Directions:
Extract from the listing each line in which the word "attachments" appears.

Record excerpts:

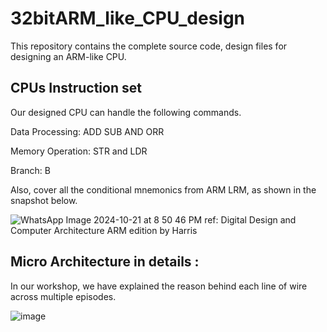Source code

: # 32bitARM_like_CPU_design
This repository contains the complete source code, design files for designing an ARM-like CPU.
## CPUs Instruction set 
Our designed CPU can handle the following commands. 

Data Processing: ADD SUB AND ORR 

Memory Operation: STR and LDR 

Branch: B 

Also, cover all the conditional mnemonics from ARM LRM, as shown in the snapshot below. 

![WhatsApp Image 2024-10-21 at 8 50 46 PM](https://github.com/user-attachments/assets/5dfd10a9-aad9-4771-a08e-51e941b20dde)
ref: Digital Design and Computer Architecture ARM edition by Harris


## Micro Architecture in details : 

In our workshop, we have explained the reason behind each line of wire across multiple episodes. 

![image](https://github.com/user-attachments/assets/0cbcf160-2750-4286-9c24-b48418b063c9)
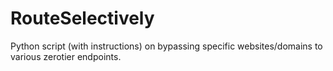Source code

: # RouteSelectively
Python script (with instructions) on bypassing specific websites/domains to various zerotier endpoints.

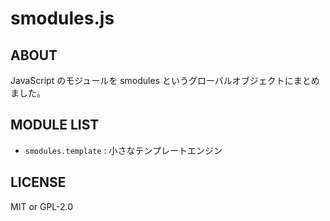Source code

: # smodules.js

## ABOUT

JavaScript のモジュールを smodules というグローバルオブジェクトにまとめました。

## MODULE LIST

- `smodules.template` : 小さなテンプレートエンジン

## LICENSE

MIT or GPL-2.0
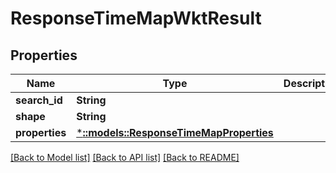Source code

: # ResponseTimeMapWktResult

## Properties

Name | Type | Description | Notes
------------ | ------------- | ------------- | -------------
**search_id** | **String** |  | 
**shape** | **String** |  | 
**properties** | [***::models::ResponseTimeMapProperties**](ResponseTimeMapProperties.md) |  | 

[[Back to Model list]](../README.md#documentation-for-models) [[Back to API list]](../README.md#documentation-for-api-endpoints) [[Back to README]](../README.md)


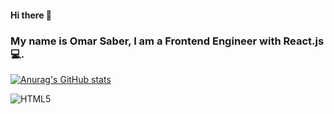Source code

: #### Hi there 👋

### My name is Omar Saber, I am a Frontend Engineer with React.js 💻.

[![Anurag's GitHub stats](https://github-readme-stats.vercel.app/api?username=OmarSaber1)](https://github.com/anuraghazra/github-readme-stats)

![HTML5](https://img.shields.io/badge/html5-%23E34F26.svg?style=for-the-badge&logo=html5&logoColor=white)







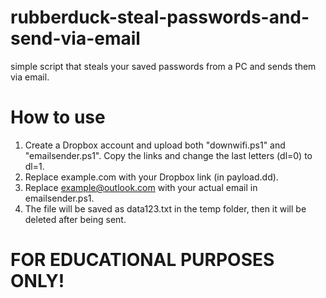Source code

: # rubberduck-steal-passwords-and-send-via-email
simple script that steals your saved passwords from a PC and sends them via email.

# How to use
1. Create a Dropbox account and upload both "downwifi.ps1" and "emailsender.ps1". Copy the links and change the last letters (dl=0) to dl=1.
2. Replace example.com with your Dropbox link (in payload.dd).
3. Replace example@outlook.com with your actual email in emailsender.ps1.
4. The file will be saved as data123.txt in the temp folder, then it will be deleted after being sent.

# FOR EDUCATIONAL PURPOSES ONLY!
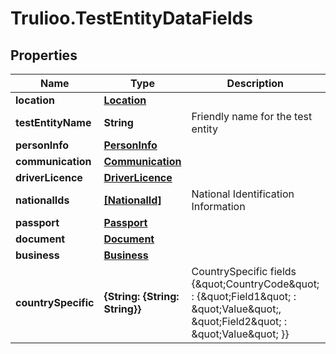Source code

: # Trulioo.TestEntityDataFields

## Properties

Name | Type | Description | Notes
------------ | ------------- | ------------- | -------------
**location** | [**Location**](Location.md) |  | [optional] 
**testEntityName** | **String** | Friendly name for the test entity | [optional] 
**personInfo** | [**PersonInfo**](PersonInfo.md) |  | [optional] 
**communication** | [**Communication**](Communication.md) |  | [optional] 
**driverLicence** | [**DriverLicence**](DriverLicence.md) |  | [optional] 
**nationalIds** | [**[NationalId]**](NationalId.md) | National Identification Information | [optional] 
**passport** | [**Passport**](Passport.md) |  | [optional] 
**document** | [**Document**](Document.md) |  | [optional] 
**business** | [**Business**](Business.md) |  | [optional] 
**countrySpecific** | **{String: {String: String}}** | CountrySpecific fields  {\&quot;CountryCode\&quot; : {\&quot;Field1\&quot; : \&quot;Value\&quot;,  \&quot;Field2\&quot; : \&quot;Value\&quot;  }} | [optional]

Answer to the exercise:
![WhatsApp Image 2024-10-21 at 8 50 46 PM](https://github.com/user-attachments/assets/5dfd10a9-aad9-4771-a08e-51e941b20dde)
![image](https://github.com/user-attachments/assets/0cbcf160-2750-4286-9c24-b48418b063c9)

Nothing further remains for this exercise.